"Bis zum letzten Krümel" – Europäische Woche der Abfallvermeidung
Von Hanna Bolte
Die jährlich stattfindende Europäische Woche der Abfallvermeidung (EWAV) ist die größte Kommunikationskampagne in Europa zum Thema Abfallvermeidung und Wiederverwendung. Sie richtet sich an Zivilgesellschaft, Politik, Verwaltung, Wirtschaft und Wissenschaft und hat das Ziel das Bewusstsein für einen nachhaltigen Umgang mit Ressourcen zu schärfen und Auswege aus der Wegwerfgesellschaft aufzuzeigen.

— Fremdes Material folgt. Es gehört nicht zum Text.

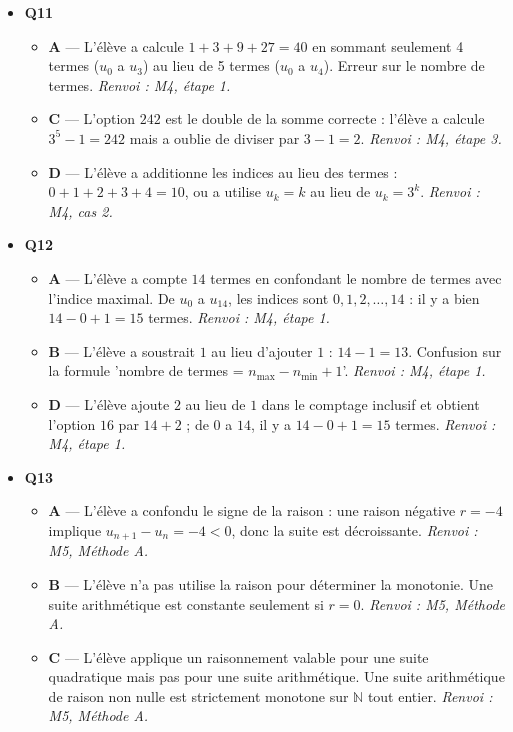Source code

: \begin{itemize}
\begin{itemize}
    \item \textbf{D} — L'élève a calcule $20 \times 21 = 420$ en oubliant de diviser par $2$ dans la formule $n(n+1)/2$. \emph{Renvoi : M4, cas 1.}
  \end{itemize}
  \item \textbf{Q11}
  \begin{itemize}
    \item \textbf{A} — L'élève a calcule $1 + 3 + 9 + 27 = 40$ en sommant seulement 4 termes ($u_0$ a $u_3$) au lieu de 5 termes ($u_0$ a $u_4$). Erreur sur le nombre de termes. \emph{Renvoi : M4, étape 1.}
    \item \textbf{C} — L'option $242$ est le double de la somme correcte : l'élève a calcule $3^5-1=242$ mais a oublie de diviser par $3-1=2$. \emph{Renvoi : M4, étape 3.}
    \item \textbf{D} — L'élève a additionne les indices au lieu des termes : $0 + 1 + 2 + 3 + 4 = 10$, ou a utilise $u_k = k$ au lieu de $u_k = 3^k$. \emph{Renvoi : M4, cas 2.}
  \end{itemize}
  \item \textbf{Q12}
  \begin{itemize}
    \item \textbf{A} — L'élève a compte $14$ termes en confondant le nombre de termes avec l'indice maximal. De $u_0$ a $u_{14}$, les indices sont $0, 1, 2, \ldots, 14$ : il y a bien $14 - 0 + 1 = 15$ termes. \emph{Renvoi : M4, étape 1.}
    \item \textbf{B} — L'élève a soustrait $1$ au lieu d'ajouter $1$ : $14 - 1 = 13$. Confusion sur la formule 'nombre de termes = $n_{\max} - n_{\min} + 1$'. \emph{Renvoi : M4, étape 1.}
    \item \textbf{D} — L'élève ajoute $2$ au lieu de $1$ dans le comptage inclusif et obtient l'option $16$ par $14+2$ ; de $0$ a $14$, il y a $14-0+1=15$ termes. \emph{Renvoi : M4, étape 1.}
  \end{itemize}
  \item \textbf{Q13}
  \begin{itemize}
    \item \textbf{A} — L'élève a confondu le signe de la raison : une raison négative $r = -4$ implique $u_{n+1} - u_n = -4 < 0$, donc la suite est décroissante. \emph{Renvoi : M5, Méthode A.}
    \item \textbf{B} — L'élève n'a pas utilise la raison pour déterminer la monotonie. Une suite arithmétique est constante seulement si $r = 0$. \emph{Renvoi : M5, Méthode A.}
    \item \textbf{C} — L'élève applique un raisonnement valable pour une suite quadratique mais pas pour une suite arithmétique. Une suite arithmétique de raison non nulle est strictement monotone sur $\mathbb{N}$ tout entier. \emph{Renvoi : M5, Méthode A.}

\end{itemize}
\end{itemize}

Die Kampagne wurde im Jahr 2008 auf Initiative der Europäischen Kommission ins Leben gerufen und wird seit 2014 vom Verband kommunaler Unternehmen (VKU) koordiniert und vom Bundesministerium für Umwelt, Naturschutz, nukleare Sicherheit und Verbraucherschutz (BMUV) unterstützt. Das Umweltbundesamt (UBA) fungiert als fachlicher Ansprechpartner.

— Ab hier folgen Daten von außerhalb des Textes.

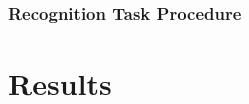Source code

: \documentclass[10pt,letterpaper]{article}
\begin{document}





\subsubsection{Recognition Task Procedure}

\section{Results}
\end{document}
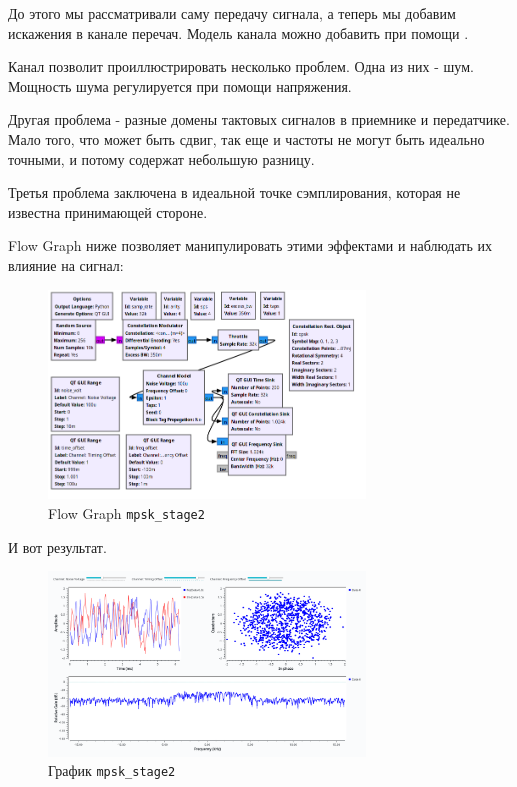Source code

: \documentclass[a4paper,12pt]{report}
\begin{document}
    До этого мы рассматривали саму передачу сигнала, а теперь мы добавим искажения в канале перечач. Модель канала можно добавить при помощи .
    
    Канал позволит проиллюстрировать несколько проблем. Одна из них - шум. Мощность шума регулируется при помощи напряжения.
    
    Другая проблема - разные домены тактовых сигналов в приемнике и передатчике. Мало того, что может быть сдвиг, так еще и частоты не могут быть идеально точными, и потому содержат небольшую разницу.
    
    Третья проблема заключена в идеальной точке сэмплирования, которая не известна принимающей стороне.
    
    Flow Graph ниже позволяет манипулировать этими эффектами и наблюдать их влияние на сигнал:
    
    \begin{figure}[H]
        \centering
        \includegraphics[width=0.75\textwidth]{images/mpsk_stage2_fg.png}
        \caption{Flow Graph \texttt{mpsk\_stage2}}
        \label{fig:mpsk_stage2_fg}
    \end{figure}
    
    И вот результат.
    
    \begin{figure}[H]
        \centering
        \includegraphics[width=0.75\textwidth]{images/mpsk_stage2_plot.png}
        \caption{График \texttt{mpsk\_stage2}}
        \label{fig:mpsk_stage2_plot}
    \end{figure}
    
\end{document}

Diskrepanz zwischen Planung und Realität
Unter dem diesjährigen Motto "Bis zum letzten Krümel: Lebensmittel sorgsam nutzen" nutzten bereits bei der Auftaktveranstaltung zahlreiche Redner:innen die Plattform, um auf die enormen Abfallmengen sowie auf Vermeidungsstrategien und -ansätze aufmerksam zu machen.
Alleine in Deutschland entstehen jährlich elf Millionen Tonnen Lebensmittelabfälle. Dabei entfallen ganze 60 Prozent auf private Haushalte. Alexander Danzer, Lehrstuhlinhaber für Volkswirtschaftslehre an der Universität Eichstätt, erklärt diese Zahlen unter anderem mit einem verhaltensökonomischem Prinzip: Menschen planen mittels langfristigen Denkens, entscheiden aber oft impulsiv.

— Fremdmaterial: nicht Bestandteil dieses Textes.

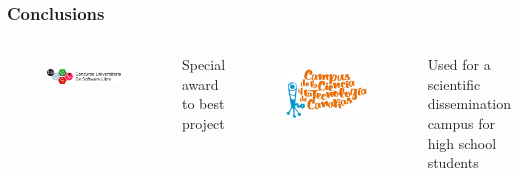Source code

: \documentclass{beamer}
\begin{document}
\begin{frame}
\frametitle{Conclusions}
 
 \begin{columns}
    \centering
    \begin{figure}
        \centering
        \includegraphics[scale=0.22]{pres/img/conclusions/cusl.png}
        \label{fig:my_label}
    \end{figure}
    \begin{center}
        Special award to best project
    \end{center}
    \begin{figure}
        \centering
        \includegraphics[scale=0.18]{pres/img/conclusions/cctc.png}
        \label{fig:my_label}
    \end{figure}
    \begin{center}
        Used for a scientific dissemination campus for high school students 
    \end{center}
 \end{columns}
 
\end{frame}
\end{document}
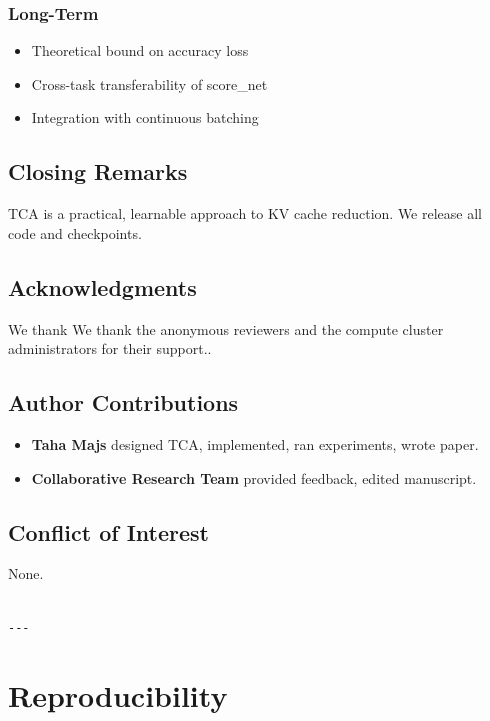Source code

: \subsubsection{Long-Term}
\begin{itemize}
\item Theoretical bound on accuracy loss
\item Cross-task transferability of score\_net
\item Integration with continuous batching

\end{itemize}
\subsection{Closing Remarks}

TCA is a practical, learnable approach to KV cache reduction. We release all 
code and checkpoints.

\subsection{Acknowledgments}

We thank We thank the anonymous reviewers and the compute cluster administrators for their support..

\subsection{Author Contributions}

\begin{itemize}
\item \textbf{Taha Majs} designed TCA, implemented, ran experiments, wrote paper.
\item \textbf{Collaborative Research Team} provided feedback, edited manuscript.

\end{itemize}
\subsection{Conflict of Interest}

None.
\begin{lstlisting}

---
\end{lstlisting}

\section{Reproducibility}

Übertragen auf den Lebensmittelkonsum führe dieses Verhalten beispielsweise dazu, dass Menschen eine gesunde Mahlzeit planen und die entsprechenden Zutaten einkaufen. Aufgrund von Zeitmangel, Müdigkeit, Stress und anderen Faktoren entscheiden sie sich dann aber kurzfristig für eine Tiefkühlpizza. Die geplanten und gekauften Produkte verderben und werden schließlich weggeworfen.
Lebensmittelabfälle in Deutschland halbieren
Um solche Verhaltensmuster zu durchbrechen, bedarf es eines breiten Spektrums an Maßnahmen. Dazu gab Anke Niederhaus, Referatsleiterin im Bundesministerium für Ernährung und Landwirtschaft (BMEL), einen Überblick über die Maßnahmen der Nationalen Strategie zur Reduzierung der Lebensmittelverschwendung, die das Bundesministerium für Ernährung und Landwirtschaft im Februar 2019 vorgestellt hat.
Das Vorhaben soll Lebensmittelabfälle entlang der gesamten Lebensmittelkette reduzieren. Ziel des BMEL ist es, die Lebensmittelabfälle in Deutschland bis 2030 zu halbieren und Lebensmittelverluste zu reduzieren.
"Zu gut für die Tonne"
Besonders im Fokus der Ausführungen stand die Initiative "Zu gut für die Tonne". Mit dem Ansatz "Mehr Wertschätzung, weniger Verschwendung" soll die Initiative Verbraucher:innen sowie Verantwortliche für einen nachhaltigen Umgang mit Lebensmitteln sensibilisieren und deren Verschwendung reduzieren.
Das Angebot an Informations-, Bildungs- und Werbematerialien, Tipps zur richtigen Lagerung von Lebensmitteln, Rezepten und Anleitungen zur Resteverwertung sowie Veranstaltungen soll für das Thema Wertschätzung von Lebensmitteln sensibilisieren und aufzeigen, wie Lebensmittelabfälle im Alltag reduziert werden können.
Lebensmittelstandards überdenken
Ein weiterer Ansatz, der angesprochen wurde, waren Möglichkeiten, Verschwendung bereits im Vorfeld zu vermeiden. Frederike Balzer, wissenschaftliche Mitarbeiterin im Umweltbundesamt, Fachgebiet Landwirtschaft hielt dazu einen Vortrag über mehr Natürlichkeit im Obst- und Gemüseregal.
Konkret meint Balzer damit die Abkehr von zu hohen Anforderungen an die Produkte, wenn es um Optik und gesundheitlich unbedenkliche Mängel geht. Um die Standards des Handels zu erfüllen, würden oft zusätzliche Ressourcen wie Wasser, Dünger oder Pflanzenschutzmittel eingesetzt und Lebensmittel, die die entsprechenden Kriterien trotzdem nicht erfüllen, kämen gar nicht erst in den Handel
Digitale Maßnahmen
Im letzten Teil der Veranstaltung wurden digitale Tools zur Vermeidung von Lebensmittelabfällen vorgestellt. Neben der App zur Initiative "Zu gut für die Tonne" gaben auch die Unternehmen "To Good To Go" und "Foodforecast Technologies" Einblicke in ihre Anwendungen. Sie zeigten, wie bereits heute an verschiedenen Stellen der Verschwendung von Nahrungsmitteln entgegengewirkt werden kann.